▶ [Task brief]:
Print the records exactly as written, and let no picture into the answer.
═════ Data ═════
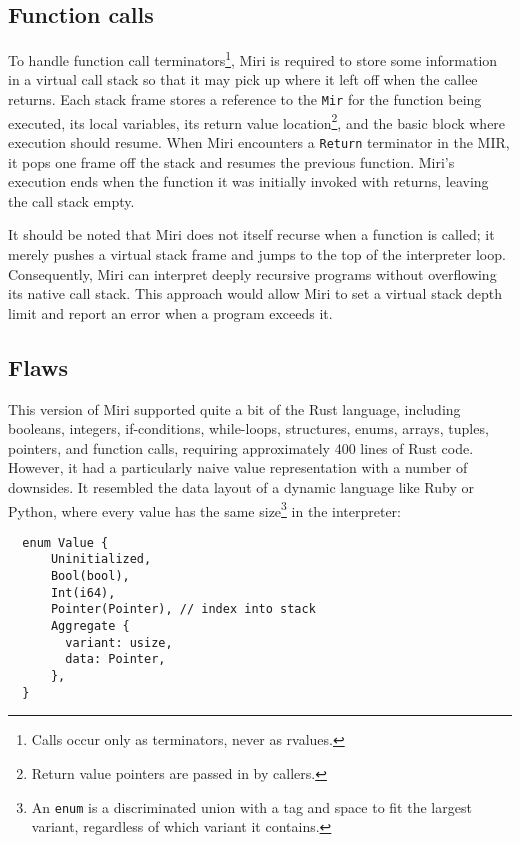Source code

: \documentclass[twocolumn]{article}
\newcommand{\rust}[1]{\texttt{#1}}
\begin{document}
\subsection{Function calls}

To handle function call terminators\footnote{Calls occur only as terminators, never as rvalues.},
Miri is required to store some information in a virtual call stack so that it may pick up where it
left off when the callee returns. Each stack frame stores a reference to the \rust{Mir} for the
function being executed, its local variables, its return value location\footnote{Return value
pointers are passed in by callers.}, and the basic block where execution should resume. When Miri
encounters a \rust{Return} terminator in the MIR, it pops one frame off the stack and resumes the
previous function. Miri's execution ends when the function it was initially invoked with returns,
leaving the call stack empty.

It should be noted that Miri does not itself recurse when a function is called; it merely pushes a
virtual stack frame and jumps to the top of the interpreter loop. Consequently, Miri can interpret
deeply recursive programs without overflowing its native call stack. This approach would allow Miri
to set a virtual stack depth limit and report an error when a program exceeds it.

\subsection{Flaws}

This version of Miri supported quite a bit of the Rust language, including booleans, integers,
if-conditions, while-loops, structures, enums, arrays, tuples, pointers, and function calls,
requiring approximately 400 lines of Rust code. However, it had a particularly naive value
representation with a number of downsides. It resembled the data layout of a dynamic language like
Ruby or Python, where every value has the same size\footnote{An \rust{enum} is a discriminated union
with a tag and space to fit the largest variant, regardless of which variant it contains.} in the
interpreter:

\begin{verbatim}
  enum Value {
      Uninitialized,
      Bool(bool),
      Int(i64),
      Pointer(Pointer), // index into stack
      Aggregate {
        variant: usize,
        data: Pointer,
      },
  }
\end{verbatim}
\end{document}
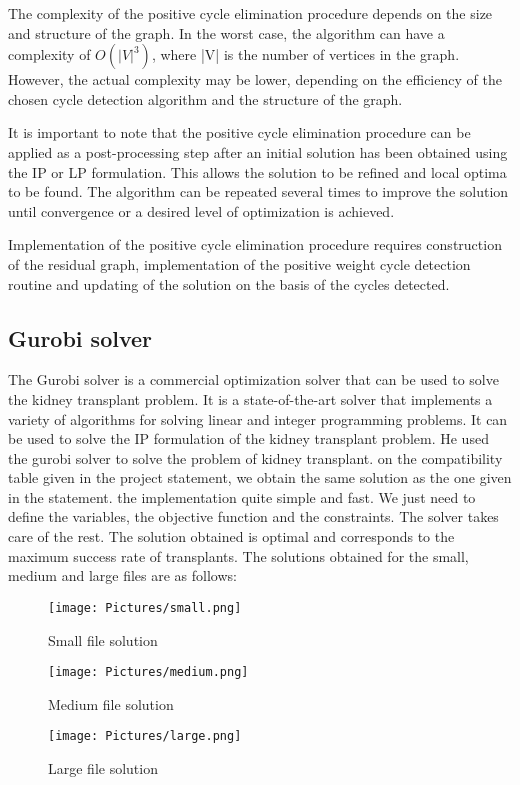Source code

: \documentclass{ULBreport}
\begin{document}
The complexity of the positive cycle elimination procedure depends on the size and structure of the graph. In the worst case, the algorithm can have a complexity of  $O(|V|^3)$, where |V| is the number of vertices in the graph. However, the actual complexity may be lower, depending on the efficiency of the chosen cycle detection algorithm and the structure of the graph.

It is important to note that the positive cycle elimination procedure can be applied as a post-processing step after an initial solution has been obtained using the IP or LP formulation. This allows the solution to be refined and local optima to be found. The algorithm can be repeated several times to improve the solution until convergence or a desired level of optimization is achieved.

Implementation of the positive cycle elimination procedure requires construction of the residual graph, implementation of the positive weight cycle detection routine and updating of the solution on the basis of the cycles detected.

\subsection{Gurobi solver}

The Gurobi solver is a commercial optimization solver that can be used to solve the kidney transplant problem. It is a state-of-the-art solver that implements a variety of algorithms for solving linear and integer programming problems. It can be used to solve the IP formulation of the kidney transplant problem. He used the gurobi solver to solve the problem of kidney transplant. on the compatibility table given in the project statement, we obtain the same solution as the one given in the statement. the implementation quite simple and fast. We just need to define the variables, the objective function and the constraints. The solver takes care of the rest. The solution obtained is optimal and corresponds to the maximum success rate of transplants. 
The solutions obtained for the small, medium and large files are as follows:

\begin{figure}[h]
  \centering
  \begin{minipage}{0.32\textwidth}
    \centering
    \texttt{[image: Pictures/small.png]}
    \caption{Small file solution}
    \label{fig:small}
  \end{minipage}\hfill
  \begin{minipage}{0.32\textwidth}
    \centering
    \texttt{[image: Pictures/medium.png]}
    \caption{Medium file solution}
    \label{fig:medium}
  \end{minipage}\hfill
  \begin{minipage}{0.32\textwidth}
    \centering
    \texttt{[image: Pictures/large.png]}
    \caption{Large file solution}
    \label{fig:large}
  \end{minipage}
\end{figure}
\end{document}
═════
▶ [Response box]:
Source code

: \documentclass[twocolumn]{article}
\newcommand{\rust}[1]{\texttt{#1}}
\begin{document}
\subsection{Function calls}

To handle function call terminators\footnote{Calls occur only as terminators, never as rvalues.},
Miri is required to store some information in a virtual call stack so that it may pick up where it
left off when the callee returns. Each stack frame stores a reference to the \rust{Mir} for the
function being executed, its local variables, its return value location\footnote{Return value
pointers are passed in by callers.}, and the basic block where execution should resume. When Miri
encounters a \rust{Return} terminator in the MIR, it pops one frame off the stack and resumes the
previous function. Miri's execution ends when the function it was initially invoked with returns,
leaving the call stack empty.

It should be noted that Miri does not itself recurse when a function is called; it merely pushes a
virtual stack frame and jumps to the top of the interpreter loop. Consequently, Miri can interpret
deeply recursive programs without overflowing its native call stack. This approach would allow Miri
to set a virtual stack depth limit and report an error when a program exceeds it.

\subsection{Flaws}

This version of Miri supported quite a bit of the Rust language, including booleans, integers,
if-conditions, while-loops, structures, enums, arrays, tuples, pointers, and function calls,
requiring approximately 400 lines of Rust code. However, it had a particularly naive value
representation with a number of downsides. It resembled the data layout of a dynamic language like
Ruby or Python, where every value has the same size\footnote{An \rust{enum} is a discriminated union
with a tag and space to fit the largest variant, regardless of which variant it contains.} in the
interpreter:

\begin{verbatim}
  enum Value {
      Uninitialized,
      Bool(bool),
      Int(i64),
      Pointer(Pointer), // index into stack
      Aggregate {
        variant: usize,
        data: Pointer,
      },
  }
\end{verbatim}
\end{document}
Source code

: \documentclass{ULBreport}
\begin{document}
The complexity of the positive cycle elimination procedure depends on the size and structure of the graph. In the worst case, the algorithm can have a complexity of  $O(|V|^3)$, where |V| is the number of vertices in the graph. However, the actual complexity may be lower, depending on the efficiency of the chosen cycle detection algorithm and the structure of the graph.

It is important to note that the positive cycle elimination procedure can be applied as a post-processing step after an initial solution has been obtained using the IP or LP formulation. This allows the solution to be refined and local optima to be found. The algorithm can be repeated several times to improve the solution until convergence or a desired level of optimization is achieved.

Implementation of the positive cycle elimination procedure requires construction of the residual graph, implementation of the positive weight cycle detection routine and updating of the solution on the basis of the cycles detected.

\subsection{Gurobi solver}

The Gurobi solver is a commercial optimization solver that can be used to solve the kidney transplant problem. It is a state-of-the-art solver that implements a variety of algorithms for solving linear and integer programming problems. It can be used to solve the IP formulation of the kidney transplant problem. He used the gurobi solver to solve the problem of kidney transplant. on the compatibility table given in the project statement, we obtain the same solution as the one given in the statement. the implementation quite simple and fast. We just need to define the variables, the objective function and the constraints. The solver takes care of the rest. The solution obtained is optimal and corresponds to the maximum success rate of transplants. 
The solutions obtained for the small, medium and large files are as follows:

\begin{figure}[h]
  \centering
  \begin{minipage}{0.32\textwidth}
    \centering
    \texttt{[image: Pictures/small.png]}
    \caption{Small file solution}
    \label{fig:small}
  \end{minipage}\hfill
  \begin{minipage}{0.32\textwidth}
    \centering
    \texttt{[image: Pictures/medium.png]}
    \caption{Medium file solution}
    \label{fig:medium}
  \end{minipage}\hfill
  \begin{minipage}{0.32\textwidth}
    \centering
    \texttt{[image: Pictures/large.png]}
    \caption{Large file solution}
    \label{fig:large}
  \end{minipage}
\end{figure}
\end{document}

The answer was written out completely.